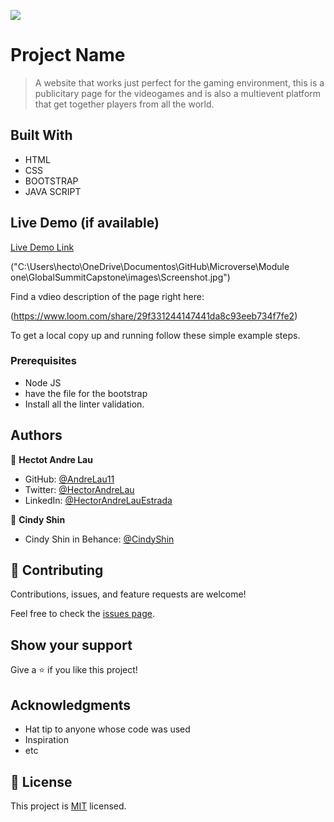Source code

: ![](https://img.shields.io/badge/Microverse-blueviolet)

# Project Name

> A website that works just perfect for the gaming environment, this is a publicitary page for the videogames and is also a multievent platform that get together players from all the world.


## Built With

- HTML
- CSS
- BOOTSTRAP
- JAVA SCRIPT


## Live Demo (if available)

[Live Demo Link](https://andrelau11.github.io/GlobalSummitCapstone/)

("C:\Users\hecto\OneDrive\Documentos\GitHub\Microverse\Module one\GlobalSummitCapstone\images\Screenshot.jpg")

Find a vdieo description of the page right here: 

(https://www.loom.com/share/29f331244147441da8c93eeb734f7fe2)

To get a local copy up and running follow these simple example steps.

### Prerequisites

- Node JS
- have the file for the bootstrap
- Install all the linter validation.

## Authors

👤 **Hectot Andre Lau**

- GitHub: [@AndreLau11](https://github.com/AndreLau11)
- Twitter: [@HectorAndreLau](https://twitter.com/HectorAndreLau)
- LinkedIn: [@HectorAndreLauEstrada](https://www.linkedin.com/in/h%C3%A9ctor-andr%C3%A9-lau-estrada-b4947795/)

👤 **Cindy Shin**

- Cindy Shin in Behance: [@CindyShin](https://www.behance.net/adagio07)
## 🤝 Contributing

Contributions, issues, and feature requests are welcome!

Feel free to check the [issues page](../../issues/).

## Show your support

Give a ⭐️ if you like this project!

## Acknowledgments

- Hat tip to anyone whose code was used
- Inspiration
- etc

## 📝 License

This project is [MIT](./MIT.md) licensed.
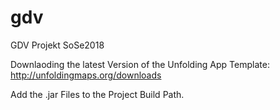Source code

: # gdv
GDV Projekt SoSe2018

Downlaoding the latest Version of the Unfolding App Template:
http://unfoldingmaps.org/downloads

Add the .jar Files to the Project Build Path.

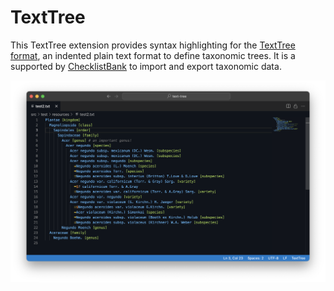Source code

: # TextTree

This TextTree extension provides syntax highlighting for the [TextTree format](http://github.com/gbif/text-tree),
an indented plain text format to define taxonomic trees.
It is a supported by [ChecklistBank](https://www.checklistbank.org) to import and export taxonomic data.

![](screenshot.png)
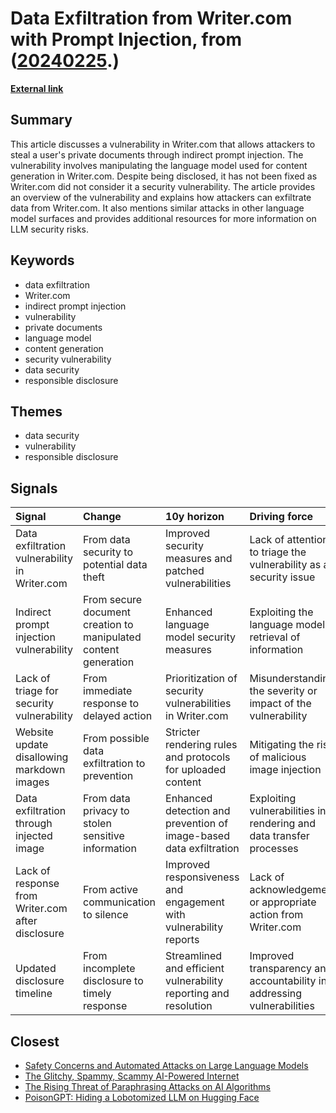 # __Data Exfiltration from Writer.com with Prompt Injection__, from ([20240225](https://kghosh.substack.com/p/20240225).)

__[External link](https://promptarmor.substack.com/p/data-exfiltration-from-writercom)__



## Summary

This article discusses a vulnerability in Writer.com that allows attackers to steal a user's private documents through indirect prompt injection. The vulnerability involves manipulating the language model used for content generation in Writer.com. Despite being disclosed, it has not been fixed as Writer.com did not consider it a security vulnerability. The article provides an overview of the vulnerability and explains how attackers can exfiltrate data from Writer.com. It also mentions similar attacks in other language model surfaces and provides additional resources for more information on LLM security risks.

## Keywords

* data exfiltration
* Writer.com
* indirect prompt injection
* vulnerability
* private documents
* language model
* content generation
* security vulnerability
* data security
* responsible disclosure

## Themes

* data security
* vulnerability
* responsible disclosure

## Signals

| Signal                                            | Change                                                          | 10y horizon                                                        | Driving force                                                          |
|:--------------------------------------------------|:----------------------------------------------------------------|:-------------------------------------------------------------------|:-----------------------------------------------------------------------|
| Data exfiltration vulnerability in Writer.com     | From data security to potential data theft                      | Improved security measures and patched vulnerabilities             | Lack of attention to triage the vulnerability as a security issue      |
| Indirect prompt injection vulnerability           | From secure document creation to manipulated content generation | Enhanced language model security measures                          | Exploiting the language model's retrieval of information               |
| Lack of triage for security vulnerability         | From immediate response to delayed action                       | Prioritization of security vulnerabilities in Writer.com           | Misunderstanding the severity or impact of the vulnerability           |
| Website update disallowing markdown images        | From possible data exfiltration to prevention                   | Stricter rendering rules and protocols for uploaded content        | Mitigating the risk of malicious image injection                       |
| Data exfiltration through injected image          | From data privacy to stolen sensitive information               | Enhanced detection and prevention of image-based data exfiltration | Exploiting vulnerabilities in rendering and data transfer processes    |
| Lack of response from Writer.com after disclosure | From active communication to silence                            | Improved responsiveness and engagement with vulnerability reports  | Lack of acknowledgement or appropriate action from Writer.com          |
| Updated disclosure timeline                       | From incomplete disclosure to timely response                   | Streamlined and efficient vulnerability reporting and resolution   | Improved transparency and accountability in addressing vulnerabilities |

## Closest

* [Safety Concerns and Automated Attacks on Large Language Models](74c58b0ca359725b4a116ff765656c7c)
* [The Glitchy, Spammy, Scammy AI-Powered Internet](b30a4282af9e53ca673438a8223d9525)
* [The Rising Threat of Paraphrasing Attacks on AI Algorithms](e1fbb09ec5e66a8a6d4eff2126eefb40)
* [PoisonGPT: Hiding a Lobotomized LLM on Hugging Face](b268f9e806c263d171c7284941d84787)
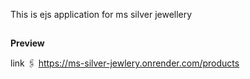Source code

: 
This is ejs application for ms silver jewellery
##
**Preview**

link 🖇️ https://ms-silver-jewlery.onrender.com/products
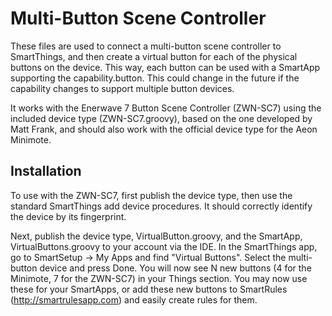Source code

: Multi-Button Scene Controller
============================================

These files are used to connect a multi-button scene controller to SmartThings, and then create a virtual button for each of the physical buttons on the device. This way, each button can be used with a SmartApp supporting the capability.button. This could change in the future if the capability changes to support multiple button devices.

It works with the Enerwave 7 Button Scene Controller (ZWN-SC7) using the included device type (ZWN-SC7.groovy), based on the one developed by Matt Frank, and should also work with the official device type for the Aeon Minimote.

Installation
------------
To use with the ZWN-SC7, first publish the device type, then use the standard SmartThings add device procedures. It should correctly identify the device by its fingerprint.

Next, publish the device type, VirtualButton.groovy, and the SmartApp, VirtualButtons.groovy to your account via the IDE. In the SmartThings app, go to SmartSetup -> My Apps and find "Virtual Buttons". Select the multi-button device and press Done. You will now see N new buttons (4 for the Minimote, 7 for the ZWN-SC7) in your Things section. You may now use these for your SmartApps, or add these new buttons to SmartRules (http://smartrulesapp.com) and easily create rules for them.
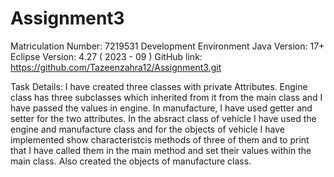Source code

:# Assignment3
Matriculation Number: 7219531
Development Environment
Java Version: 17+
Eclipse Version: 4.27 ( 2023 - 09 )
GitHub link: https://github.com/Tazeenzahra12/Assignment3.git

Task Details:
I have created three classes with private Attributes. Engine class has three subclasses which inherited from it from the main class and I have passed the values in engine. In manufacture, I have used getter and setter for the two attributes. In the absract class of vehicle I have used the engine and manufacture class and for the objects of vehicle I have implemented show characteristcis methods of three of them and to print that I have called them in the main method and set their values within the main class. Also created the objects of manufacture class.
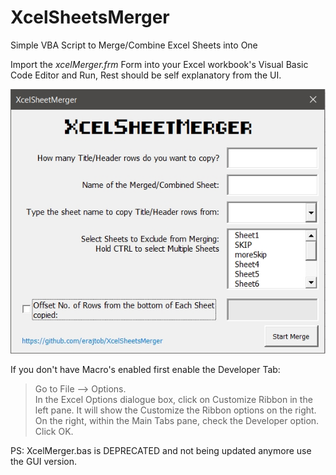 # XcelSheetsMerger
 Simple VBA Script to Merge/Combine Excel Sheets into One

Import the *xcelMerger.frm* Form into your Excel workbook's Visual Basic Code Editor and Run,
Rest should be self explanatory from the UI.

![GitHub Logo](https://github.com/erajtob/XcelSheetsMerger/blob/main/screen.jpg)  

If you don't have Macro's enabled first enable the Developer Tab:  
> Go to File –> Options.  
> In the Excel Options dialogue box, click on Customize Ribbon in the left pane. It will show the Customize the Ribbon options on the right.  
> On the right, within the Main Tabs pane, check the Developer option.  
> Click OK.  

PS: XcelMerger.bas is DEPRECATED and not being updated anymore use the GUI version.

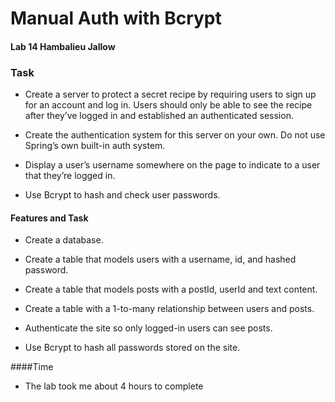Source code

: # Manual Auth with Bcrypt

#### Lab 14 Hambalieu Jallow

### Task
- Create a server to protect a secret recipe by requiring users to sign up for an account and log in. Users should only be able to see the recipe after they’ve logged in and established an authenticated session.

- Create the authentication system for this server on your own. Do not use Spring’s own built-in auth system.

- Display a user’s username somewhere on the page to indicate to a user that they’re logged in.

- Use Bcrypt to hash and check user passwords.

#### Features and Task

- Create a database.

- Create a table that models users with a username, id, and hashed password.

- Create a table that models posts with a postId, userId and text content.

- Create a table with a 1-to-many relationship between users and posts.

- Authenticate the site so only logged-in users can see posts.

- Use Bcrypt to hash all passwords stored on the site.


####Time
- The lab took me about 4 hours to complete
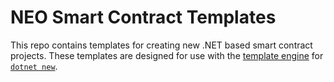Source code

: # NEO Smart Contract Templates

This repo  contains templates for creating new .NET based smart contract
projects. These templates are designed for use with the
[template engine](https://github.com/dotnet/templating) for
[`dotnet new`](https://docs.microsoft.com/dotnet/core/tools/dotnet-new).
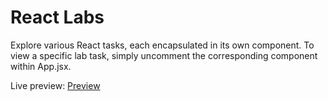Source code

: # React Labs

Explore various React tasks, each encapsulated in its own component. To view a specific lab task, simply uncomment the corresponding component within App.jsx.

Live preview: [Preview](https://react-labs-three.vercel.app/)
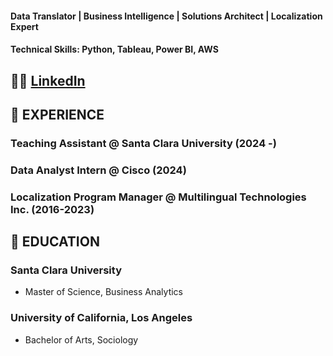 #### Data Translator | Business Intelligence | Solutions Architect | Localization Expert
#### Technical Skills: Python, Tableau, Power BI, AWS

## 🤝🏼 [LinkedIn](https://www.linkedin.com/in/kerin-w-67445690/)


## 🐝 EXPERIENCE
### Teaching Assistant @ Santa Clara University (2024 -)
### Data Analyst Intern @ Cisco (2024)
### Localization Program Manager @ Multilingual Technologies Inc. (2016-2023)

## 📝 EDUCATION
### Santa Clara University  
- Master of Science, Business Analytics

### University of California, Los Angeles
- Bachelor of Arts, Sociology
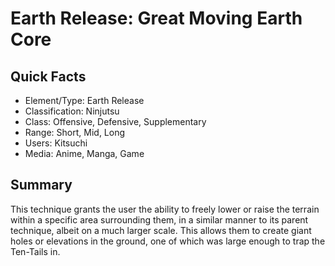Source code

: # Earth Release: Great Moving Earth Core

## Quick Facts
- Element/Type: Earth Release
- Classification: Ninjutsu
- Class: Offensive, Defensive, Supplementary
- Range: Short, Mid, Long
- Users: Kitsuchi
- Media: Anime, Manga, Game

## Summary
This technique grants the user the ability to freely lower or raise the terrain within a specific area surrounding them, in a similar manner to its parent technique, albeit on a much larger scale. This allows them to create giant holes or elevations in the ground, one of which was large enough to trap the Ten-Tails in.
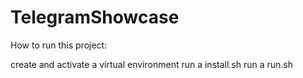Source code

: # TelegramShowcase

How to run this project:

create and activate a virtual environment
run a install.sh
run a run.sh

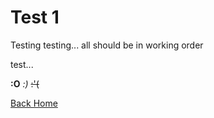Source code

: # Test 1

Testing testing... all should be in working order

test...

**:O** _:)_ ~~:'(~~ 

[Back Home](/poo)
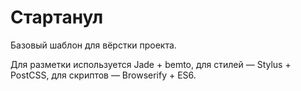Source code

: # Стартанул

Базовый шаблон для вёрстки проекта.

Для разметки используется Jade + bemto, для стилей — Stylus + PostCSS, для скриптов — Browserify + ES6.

• [WHAT IS NEEDED]
Only the lines from the top of the data through the line with "- have the file for the bootstrap" should be quoted, exactly and with both ends kept; skip the pictures.

• [EXERCISE RESULT]
Source code

: ![](https://img.shields.io/badge/Microverse-blueviolet)

# Project Name

> A website that works just perfect for the gaming environment, this is a publicitary page for the videogames and is also a multievent platform that get together players from all the world.


## Built With

- HTML
- CSS
- BOOTSTRAP
- JAVA SCRIPT


## Live Demo (if available)

[Live Demo Link](https://andrelau11.github.io/GlobalSummitCapstone/)

("C:\Users\hecto\OneDrive\Documentos\GitHub\Microverse\Module one\GlobalSummitCapstone\images\Screenshot.jpg")

Find a vdieo description of the page right here: 

(https://www.loom.com/share/29f331244147441da8c93eeb734f7fe2)

To get a local copy up and running follow these simple example steps.

### Prerequisites

- Node JS
- have the file for the bootstrap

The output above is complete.